Assigned task
Filter the lines below, copying only those with the string "material".

Data
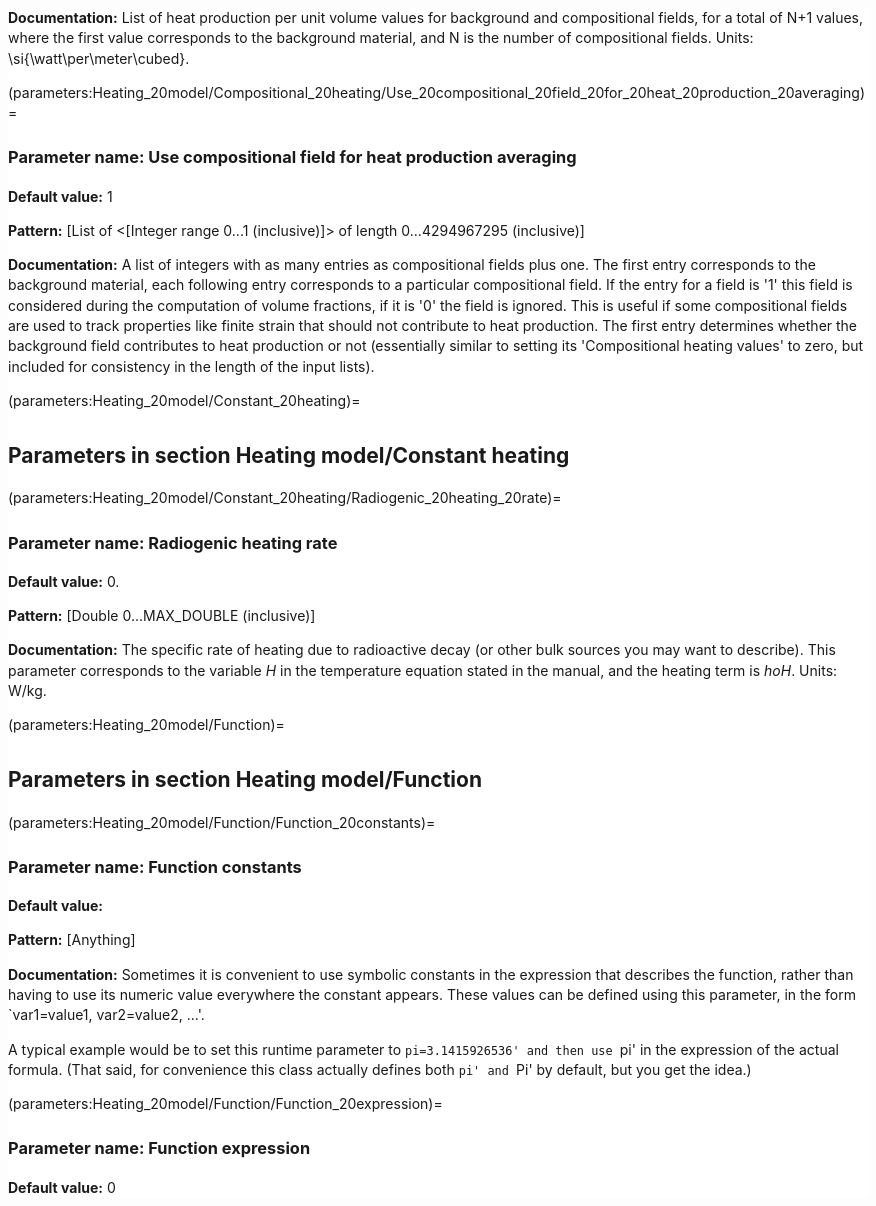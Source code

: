 **Documentation:** List of heat production per unit volume values for background and compositional fields, for a total of N+1 values, where the first value corresponds to the background material, and N is the number of compositional fields. Units: \si{\watt\per\meter\cubed}.

(parameters:Heating_20model/Compositional_20heating/Use_20compositional_20field_20for_20heat_20production_20averaging)=
### __Parameter name:__ Use compositional field for heat production averaging
**Default value:** 1

**Pattern:** [List of <[Integer range 0...1 (inclusive)]> of length 0...4294967295 (inclusive)]

**Documentation:** A list of integers with as many entries as compositional fields plus one. The first entry corresponds to the background material, each following entry corresponds to a particular compositional field. If the entry for a field is '1' this field is considered during the computation of volume fractions, if it is '0' the field is ignored. This is useful if some compositional fields are used to track properties like finite strain that should not contribute to heat production. The first entry determines whether the background field contributes to heat production or not (essentially similar to setting its 'Compositional heating values' to zero, but included for consistency in the length of the input lists).

(parameters:Heating_20model/Constant_20heating)=
## **Parameters in section** Heating model/Constant heating
(parameters:Heating_20model/Constant_20heating/Radiogenic_20heating_20rate)=
### __Parameter name:__ Radiogenic heating rate
**Default value:** 0.

**Pattern:** [Double 0...MAX_DOUBLE (inclusive)]

**Documentation:** The specific rate of heating due to radioactive decay (or other bulk sources you may want to describe). This parameter corresponds to the variable $H$ in the temperature equation stated in the manual, and the heating term is $ho H$. Units: W/kg.

(parameters:Heating_20model/Function)=
## **Parameters in section** Heating model/Function
(parameters:Heating_20model/Function/Function_20constants)=
### __Parameter name:__ Function constants
**Default value:**

**Pattern:** [Anything]

**Documentation:** Sometimes it is convenient to use symbolic constants in the expression that describes the function, rather than having to use its numeric value everywhere the constant appears. These values can be defined using this parameter, in the form `var1=value1, var2=value2, ...'.

A typical example would be to set this runtime parameter to `pi=3.1415926536' and then use `pi' in the expression of the actual formula. (That said, for convenience this class actually defines both `pi' and `Pi' by default, but you get the idea.)

(parameters:Heating_20model/Function/Function_20expression)=
### __Parameter name:__ Function expression
**Default value:** 0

Exercise output
: **Documentation:** List of heat production per unit volume values for background and compositional fields, for a total of N+1 values, where the first value corresponds to the background material, and N is the number of compositional fields. Units: \si{\watt\per\meter\cubed}.
**Documentation:** A list of integers with as many entries as compositional fields plus one. The first entry corresponds to the background material, each following entry corresponds to a particular compositional field. If the entry for a field is '1' this field is considered during the computation of volume fractions, if it is '0' the field is ignored. This is useful if some compositional fields are used to track properties like finite strain that should not contribute to heat production. The first entry determines whether the background field contributes to heat production or not (essentially similar to setting its 'Compositional heating values' to zero, but included for consistency in the length of the input lists).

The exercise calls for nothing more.